Source information: Begin

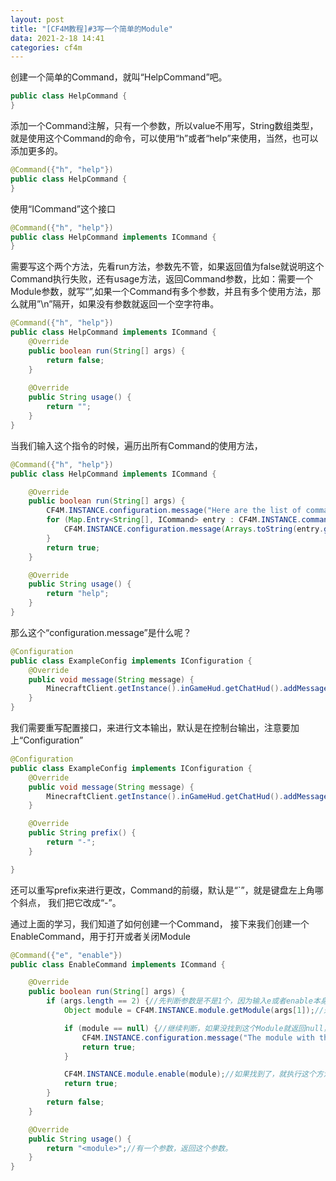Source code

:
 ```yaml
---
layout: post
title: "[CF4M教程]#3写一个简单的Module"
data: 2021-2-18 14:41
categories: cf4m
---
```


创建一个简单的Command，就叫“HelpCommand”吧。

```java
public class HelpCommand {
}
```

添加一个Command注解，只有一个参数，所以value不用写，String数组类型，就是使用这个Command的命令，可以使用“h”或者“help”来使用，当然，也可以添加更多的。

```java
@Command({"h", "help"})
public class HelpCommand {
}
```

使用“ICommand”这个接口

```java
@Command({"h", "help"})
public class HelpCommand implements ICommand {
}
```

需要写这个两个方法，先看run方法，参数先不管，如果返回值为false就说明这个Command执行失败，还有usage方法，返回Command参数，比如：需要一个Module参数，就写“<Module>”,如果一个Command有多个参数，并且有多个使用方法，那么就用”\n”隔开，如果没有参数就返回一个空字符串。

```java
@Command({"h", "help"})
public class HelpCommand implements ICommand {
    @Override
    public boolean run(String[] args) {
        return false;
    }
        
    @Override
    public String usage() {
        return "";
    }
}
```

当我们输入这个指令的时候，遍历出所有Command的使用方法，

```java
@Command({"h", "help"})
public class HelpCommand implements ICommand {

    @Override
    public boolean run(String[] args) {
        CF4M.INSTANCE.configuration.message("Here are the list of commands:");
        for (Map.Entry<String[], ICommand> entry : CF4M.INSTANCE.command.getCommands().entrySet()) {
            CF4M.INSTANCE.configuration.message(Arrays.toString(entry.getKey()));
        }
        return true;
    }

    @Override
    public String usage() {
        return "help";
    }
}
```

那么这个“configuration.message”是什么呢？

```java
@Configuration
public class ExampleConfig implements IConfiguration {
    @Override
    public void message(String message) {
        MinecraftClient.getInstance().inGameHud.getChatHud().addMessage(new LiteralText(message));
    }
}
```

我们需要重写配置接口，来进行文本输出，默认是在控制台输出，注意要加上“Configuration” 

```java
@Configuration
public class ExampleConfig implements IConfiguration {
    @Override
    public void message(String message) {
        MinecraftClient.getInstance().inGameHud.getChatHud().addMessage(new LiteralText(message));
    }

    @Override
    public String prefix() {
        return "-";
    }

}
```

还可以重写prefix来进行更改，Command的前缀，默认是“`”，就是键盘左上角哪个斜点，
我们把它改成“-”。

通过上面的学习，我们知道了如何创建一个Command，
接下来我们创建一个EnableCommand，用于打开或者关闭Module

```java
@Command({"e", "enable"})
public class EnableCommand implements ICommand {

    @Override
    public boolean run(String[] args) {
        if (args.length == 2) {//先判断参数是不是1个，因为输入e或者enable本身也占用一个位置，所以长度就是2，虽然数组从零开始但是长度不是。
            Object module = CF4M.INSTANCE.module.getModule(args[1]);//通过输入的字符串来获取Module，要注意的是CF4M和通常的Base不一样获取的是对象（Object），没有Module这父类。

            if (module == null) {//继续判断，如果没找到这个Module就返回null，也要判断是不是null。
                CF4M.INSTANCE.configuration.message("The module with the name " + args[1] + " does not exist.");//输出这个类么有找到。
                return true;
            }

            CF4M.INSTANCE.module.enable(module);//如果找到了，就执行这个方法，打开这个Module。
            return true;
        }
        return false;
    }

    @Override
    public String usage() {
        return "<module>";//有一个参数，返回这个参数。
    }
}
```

Source information: End
Source information: Begin

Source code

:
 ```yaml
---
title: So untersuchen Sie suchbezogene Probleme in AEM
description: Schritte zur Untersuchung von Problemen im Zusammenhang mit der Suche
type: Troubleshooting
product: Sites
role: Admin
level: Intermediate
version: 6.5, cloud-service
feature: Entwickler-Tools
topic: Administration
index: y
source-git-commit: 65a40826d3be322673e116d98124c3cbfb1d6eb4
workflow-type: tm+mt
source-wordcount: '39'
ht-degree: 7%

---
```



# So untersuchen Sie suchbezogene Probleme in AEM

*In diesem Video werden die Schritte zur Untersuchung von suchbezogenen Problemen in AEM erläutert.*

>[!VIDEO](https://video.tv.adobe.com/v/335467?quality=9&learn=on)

Source information: End
Source information: Begin

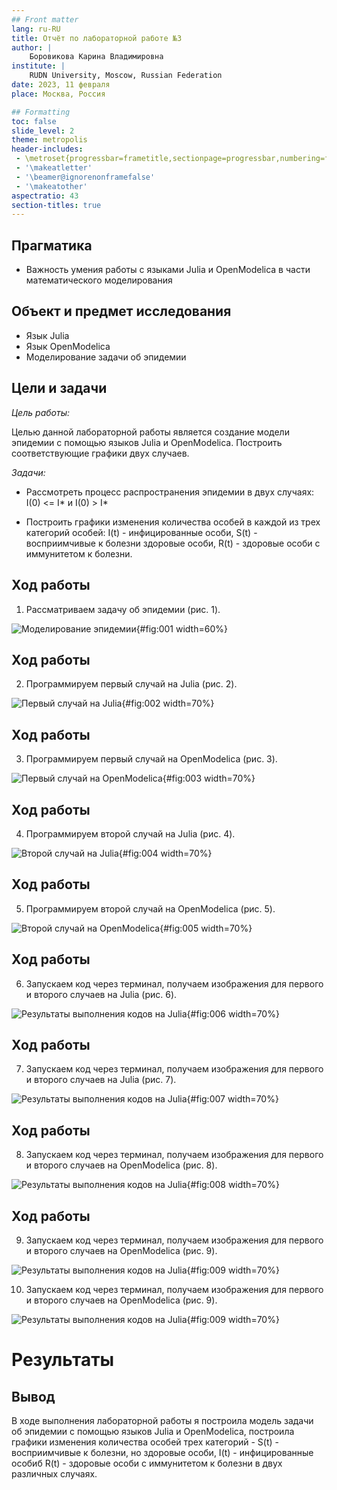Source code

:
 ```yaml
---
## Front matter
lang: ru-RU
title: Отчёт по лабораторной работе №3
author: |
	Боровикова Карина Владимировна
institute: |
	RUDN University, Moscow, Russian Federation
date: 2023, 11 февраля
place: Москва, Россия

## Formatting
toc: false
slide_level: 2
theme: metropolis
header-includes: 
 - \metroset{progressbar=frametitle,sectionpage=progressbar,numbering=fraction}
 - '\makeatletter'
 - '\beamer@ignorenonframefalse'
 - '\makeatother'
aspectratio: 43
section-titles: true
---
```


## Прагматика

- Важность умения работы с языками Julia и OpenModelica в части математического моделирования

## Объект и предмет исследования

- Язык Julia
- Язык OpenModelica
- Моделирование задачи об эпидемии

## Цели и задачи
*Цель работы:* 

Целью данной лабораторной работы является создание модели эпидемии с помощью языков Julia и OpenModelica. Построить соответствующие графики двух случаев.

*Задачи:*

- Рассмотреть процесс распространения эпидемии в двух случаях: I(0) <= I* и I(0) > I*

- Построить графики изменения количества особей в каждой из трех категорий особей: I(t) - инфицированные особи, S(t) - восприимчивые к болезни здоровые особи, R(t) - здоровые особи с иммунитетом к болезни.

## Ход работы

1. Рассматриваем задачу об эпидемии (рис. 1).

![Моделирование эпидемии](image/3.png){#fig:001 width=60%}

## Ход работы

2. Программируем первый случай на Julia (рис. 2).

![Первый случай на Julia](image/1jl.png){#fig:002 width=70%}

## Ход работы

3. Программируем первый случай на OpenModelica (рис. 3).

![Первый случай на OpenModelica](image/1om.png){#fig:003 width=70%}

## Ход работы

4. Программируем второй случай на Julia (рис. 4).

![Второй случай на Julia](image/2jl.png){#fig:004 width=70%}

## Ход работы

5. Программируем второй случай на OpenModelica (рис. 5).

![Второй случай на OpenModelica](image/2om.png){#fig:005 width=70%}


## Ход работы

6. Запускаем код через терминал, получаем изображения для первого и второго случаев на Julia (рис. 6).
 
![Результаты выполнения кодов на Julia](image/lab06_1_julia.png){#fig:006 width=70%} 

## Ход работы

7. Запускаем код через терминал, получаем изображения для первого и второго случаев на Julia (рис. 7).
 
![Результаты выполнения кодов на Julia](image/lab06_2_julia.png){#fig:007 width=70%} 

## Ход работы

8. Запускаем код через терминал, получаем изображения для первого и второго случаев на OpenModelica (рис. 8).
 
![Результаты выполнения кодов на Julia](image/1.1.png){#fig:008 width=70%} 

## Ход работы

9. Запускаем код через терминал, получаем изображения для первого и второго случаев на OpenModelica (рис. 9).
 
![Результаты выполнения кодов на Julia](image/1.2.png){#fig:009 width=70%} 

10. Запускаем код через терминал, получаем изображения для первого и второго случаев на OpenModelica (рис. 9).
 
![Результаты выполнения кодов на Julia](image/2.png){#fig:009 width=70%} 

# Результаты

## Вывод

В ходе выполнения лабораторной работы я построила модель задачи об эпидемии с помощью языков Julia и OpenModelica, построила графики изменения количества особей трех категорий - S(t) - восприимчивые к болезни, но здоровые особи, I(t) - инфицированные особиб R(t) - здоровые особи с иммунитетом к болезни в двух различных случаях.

Source information: End

» **What is required**: Starting from the records above, filter out all lines except those containing the word "выполнения".

» **Response to the task**:
![Результаты выполнения кодов на Julia](image/lab06_1_julia.png){#fig:006 width=70%} 
![Результаты выполнения кодов на Julia](image/lab06_2_julia.png){#fig:007 width=70%} 
![Результаты выполнения кодов на Julia](image/1.1.png){#fig:008 width=70%} 
![Результаты выполнения кодов на Julia](image/1.2.png){#fig:009 width=70%} 
![Результаты выполнения кодов на Julia](image/2.png){#fig:009 width=70%} 
В ходе выполнения лабораторной работы я построила модель задачи об эпидемии с помощью языков Julia и OpenModelica, построила графики изменения количества особей трех категорий - S(t) - восприимчивые к болезни, но здоровые особи, I(t) - инфицированные особиб R(t) - здоровые особи с иммунитетом к болезни в двух различных случаях.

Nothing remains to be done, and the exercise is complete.